Meghmallar (মেঘমল্লার, also known in English as Raincoat) is a 2014 Bangladeshi drama film directed by Zahidur Rahim Anjan. The film is an adaption of writer Akhtaruzzaman Elias's story titled "Raincoat". It was screened in the Discovery section of the 2015 Toronto International Film Festival. It was screened at 51st International Film Festival of India in January 2021 in the Country in Focus section.

==Plot==
An ordinary family of a chemistry teacher at a suburban government college, Nurul Huda, his wife Asma, daughter Sudha and Asma's brother Mintu goes through a life-altering experience during the Liberation War of Bangladesh in 1971. It happens when Mintu leaves to join the Freedom Fighters one morning.

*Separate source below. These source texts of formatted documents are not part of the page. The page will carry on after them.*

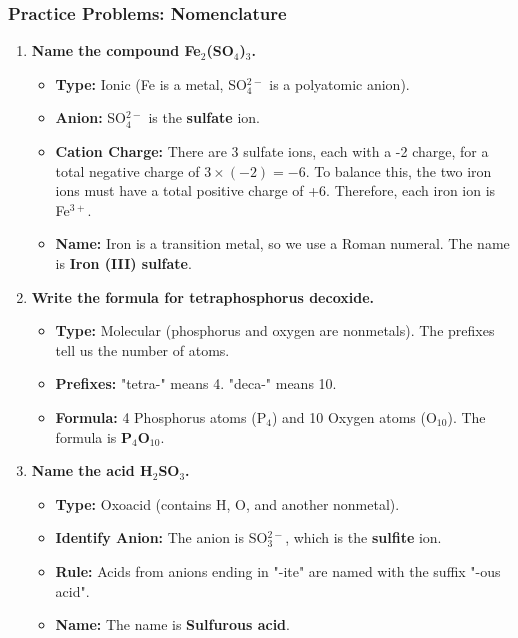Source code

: \documentclass{article}
\begin{document}
\subsubsection*{Practice Problems: Nomenclature}
\begin{enumerate}[itemsep=5pt]
    \item \textbf{Name the compound Fe\(_2\)(SO\(_4\))\(_3\).}
    \begin{itemize}
        \item \textbf{Type:} Ionic (Fe is a metal, SO\(_4^{2-}\) is a polyatomic anion).
        \item \textbf{Anion:} SO\(_4^{2-}\) is the \textbf{sulfate} ion.
        \item \textbf{Cation Charge:} There are 3 sulfate ions, each with a -2 charge, for a total negative charge of \(3 \times (-2) = -6\). To balance this, the two iron ions must have a total positive charge of +6. Therefore, each iron ion is Fe\(^{3+}\).
        \item \textbf{Name:} Iron is a transition metal, so we use a Roman numeral. The name is \textbf{Iron (III) sulfate}.
    \end{itemize}
    \item \textbf{Write the formula for tetraphosphorus decoxide.}
    \begin{itemize}
        \item \textbf{Type:} Molecular (phosphorus and oxygen are nonmetals). The prefixes tell us the number of atoms.
        \item \textbf{Prefixes:} "tetra-" means 4. "deca-" means 10.
        \item \textbf{Formula:} 4 Phosphorus atoms (P\(_4\)) and 10 Oxygen atoms (O\(_{10}\)). The formula is \textbf{P\(_4\)O\(_{10}\)}.
    \end{itemize}
    \item \textbf{Name the acid H\(_2\)SO\(_3\).}
    \begin{itemize}
        \item \textbf{Type:} Oxoacid (contains H, O, and another nonmetal).
        \item \textbf{Identify Anion:} The anion is SO\(_3^{2-}\), which is the \textbf{sulfite} ion.
        \item \textbf{Rule:} Acids from anions ending in "-ite" are named with the suffix "-ous acid".
        \item \textbf{Name:} The name is \textbf{Sulfurous acid}.
    \end{itemize}
\end{enumerate}
\end{document}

Asma secretly continues to correspond with her brother. One rainy day, Nurul goes to a school function wearing Mintu's raincoat to protect him from the ceaseless rains. Government forcefully arrests him on suspicion of being a rebel and takes him into custody. Nurul is then forced to make a decision that will affect both the destiny of his family and the whole country.

==Cast==
- Shahiduzzaman Selim as Nurul Huda, a chemistry teacher at a suburban government college
- Aparna Ghosh as Asma, Nurul Huda's wife
- Jayanta Chattopadhyay as Mintu, Asma's brother
- Marjan Hossain Zara as Sudha, Nurul Huda and Asma's daughter
- Mostafiz Shahin as Pakistani Military Personnel
- Adnan Sobhan Evan as Pakistani Military Personnel

==Production==
This film was made under the banner of Bengal Creations Ltd. The music for the film is directed by Abhijit Basu from Kolkata (India). N Rashed Chowdhury was the executive producer.